## WHAT IS NEEDED
Return, word for word, every entry in the listing below, but not its images.

## SUPPLIED ENTRIES
++++++++
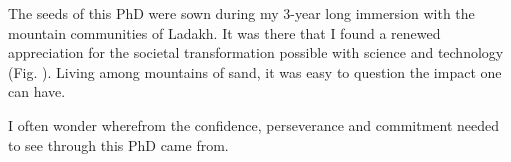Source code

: %
\label{sec:acknowledgement}

The seeds of this PhD were sown during my 3-year long immersion with the mountain communities of Ladakh. It was
there that I found a renewed appreciation for the societal transformation possible with science and technology
(Fig. ). Living among mountains of sand, it was easy to question the impact one can have. 

I often wonder wherefrom the confidence, perseverance and commitment needed to see through this PhD came from.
++++++++
## EXERCISE SOLUTION
Source code

: %
\label{sec:acknowledgement}

The seeds of this PhD were sown during my 3-year long immersion with the mountain communities of Ladakh. It was
there that I found a renewed appreciation for the societal transformation possible with science and technology
(Fig. ). Living among mountains of sand, it was easy to question the impact one can have. 

I often wonder wherefrom the confidence, perseverance and commitment needed to see through this PhD came from.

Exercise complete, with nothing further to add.